EXERCISE GOAL: The listing below should be written out exactly; please include all of it.

DATA FOR THIS EXERCISE:

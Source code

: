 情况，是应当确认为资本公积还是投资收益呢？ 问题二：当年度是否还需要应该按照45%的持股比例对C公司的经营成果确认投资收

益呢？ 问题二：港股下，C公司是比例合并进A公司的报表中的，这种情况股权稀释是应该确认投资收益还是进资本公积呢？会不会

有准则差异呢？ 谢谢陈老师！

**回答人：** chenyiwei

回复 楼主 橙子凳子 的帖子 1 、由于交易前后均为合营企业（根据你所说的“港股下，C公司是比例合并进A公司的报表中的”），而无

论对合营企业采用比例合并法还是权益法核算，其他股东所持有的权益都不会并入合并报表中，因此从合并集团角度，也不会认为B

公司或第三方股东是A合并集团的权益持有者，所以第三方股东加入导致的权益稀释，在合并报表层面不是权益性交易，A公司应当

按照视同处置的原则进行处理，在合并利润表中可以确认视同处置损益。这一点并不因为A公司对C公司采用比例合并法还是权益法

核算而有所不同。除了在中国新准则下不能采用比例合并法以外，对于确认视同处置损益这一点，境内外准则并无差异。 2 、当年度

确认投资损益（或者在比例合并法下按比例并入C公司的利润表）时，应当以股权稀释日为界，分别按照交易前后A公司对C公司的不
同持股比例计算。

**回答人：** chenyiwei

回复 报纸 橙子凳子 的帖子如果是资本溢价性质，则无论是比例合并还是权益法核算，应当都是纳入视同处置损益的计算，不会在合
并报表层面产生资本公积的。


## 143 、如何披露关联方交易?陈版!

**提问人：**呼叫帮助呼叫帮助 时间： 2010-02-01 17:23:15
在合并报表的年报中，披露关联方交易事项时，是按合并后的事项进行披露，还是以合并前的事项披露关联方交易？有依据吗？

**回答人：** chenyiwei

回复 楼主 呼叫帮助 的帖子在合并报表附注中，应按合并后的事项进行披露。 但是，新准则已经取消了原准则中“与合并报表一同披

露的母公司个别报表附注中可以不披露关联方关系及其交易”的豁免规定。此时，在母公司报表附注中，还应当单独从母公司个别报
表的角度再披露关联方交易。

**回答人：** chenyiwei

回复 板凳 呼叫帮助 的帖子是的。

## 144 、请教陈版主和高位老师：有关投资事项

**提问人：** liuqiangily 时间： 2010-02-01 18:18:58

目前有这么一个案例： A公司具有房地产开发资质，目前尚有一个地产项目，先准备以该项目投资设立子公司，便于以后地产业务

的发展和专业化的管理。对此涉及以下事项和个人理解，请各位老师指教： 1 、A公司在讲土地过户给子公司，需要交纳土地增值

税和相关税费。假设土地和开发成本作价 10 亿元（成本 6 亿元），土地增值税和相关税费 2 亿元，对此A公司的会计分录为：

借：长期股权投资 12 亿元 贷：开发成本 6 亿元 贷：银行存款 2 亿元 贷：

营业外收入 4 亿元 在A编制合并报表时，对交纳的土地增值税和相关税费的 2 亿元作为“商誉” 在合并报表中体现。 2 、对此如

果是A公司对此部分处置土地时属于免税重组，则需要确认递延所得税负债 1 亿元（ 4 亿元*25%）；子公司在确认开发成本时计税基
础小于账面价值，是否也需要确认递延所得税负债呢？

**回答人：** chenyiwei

EXPECTED ANSWER:
Source code

: 情况，是应当确认为资本公积还是投资收益呢？ 问题二：当年度是否还需要应该按照45%的持股比例对C公司的经营成果确认投资收

益呢？ 问题二：港股下，C公司是比例合并进A公司的报表中的，这种情况股权稀释是应该确认投资收益还是进资本公积呢？会不会

有准则差异呢？ 谢谢陈老师！

**回答人：** chenyiwei

回复 楼主 橙子凳子 的帖子 1 、由于交易前后均为合营企业（根据你所说的“港股下，C公司是比例合并进A公司的报表中的”），而无

论对合营企业采用比例合并法还是权益法核算，其他股东所持有的权益都不会并入合并报表中，因此从合并集团角度，也不会认为B

公司或第三方股东是A合并集团的权益持有者，所以第三方股东加入导致的权益稀释，在合并报表层面不是权益性交易，A公司应当

按照视同处置的原则进行处理，在合并利润表中可以确认视同处置损益。这一点并不因为A公司对C公司采用比例合并法还是权益法

核算而有所不同。除了在中国新准则下不能采用比例合并法以外，对于确认视同处置损益这一点，境内外准则并无差异。 2 、当年度

确认投资损益（或者在比例合并法下按比例并入C公司的利润表）时，应当以股权稀释日为界，分别按照交易前后A公司对C公司的不
同持股比例计算。

**回答人：** chenyiwei

回复 报纸 橙子凳子 的帖子如果是资本溢价性质，则无论是比例合并还是权益法核算，应当都是纳入视同处置损益的计算，不会在合
并报表层面产生资本公积的。


## 143 、如何披露关联方交易?陈版!

**提问人：**呼叫帮助呼叫帮助 时间： 2010-02-01 17:23:15
在合并报表的年报中，披露关联方交易事项时，是按合并后的事项进行披露，还是以合并前的事项披露关联方交易？有依据吗？

**回答人：** chenyiwei

回复 楼主 呼叫帮助 的帖子在合并报表附注中，应按合并后的事项进行披露。 但是，新准则已经取消了原准则中“与合并报表一同披

露的母公司个别报表附注中可以不披露关联方关系及其交易”的豁免规定。此时，在母公司报表附注中，还应当单独从母公司个别报
表的角度再披露关联方交易。

**回答人：** chenyiwei

回复 板凳 呼叫帮助 的帖子是的。

## 144 、请教陈版主和高位老师：有关投资事项

**提问人：** liuqiangily 时间： 2010-02-01 18:18:58

目前有这么一个案例： A公司具有房地产开发资质，目前尚有一个地产项目，先准备以该项目投资设立子公司，便于以后地产业务

的发展和专业化的管理。对此涉及以下事项和个人理解，请各位老师指教： 1 、A公司在讲土地过户给子公司，需要交纳土地增值

税和相关税费。假设土地和开发成本作价 10 亿元（成本 6 亿元），土地增值税和相关税费 2 亿元，对此A公司的会计分录为：

借：长期股权投资 12 亿元 贷：开发成本 6 亿元 贷：银行存款 2 亿元 贷：

营业外收入 4 亿元 在A编制合并报表时，对交纳的土地增值税和相关税费的 2 亿元作为“商誉” 在合并报表中体现。 2 、对此如

果是A公司对此部分处置土地时属于免税重组，则需要确认递延所得税负债 1 亿元（ 4 亿元*25%）；子公司在确认开发成本时计税基
础小于账面价值，是否也需要确认递延所得税负债呢？

**回答人：** chenyiwei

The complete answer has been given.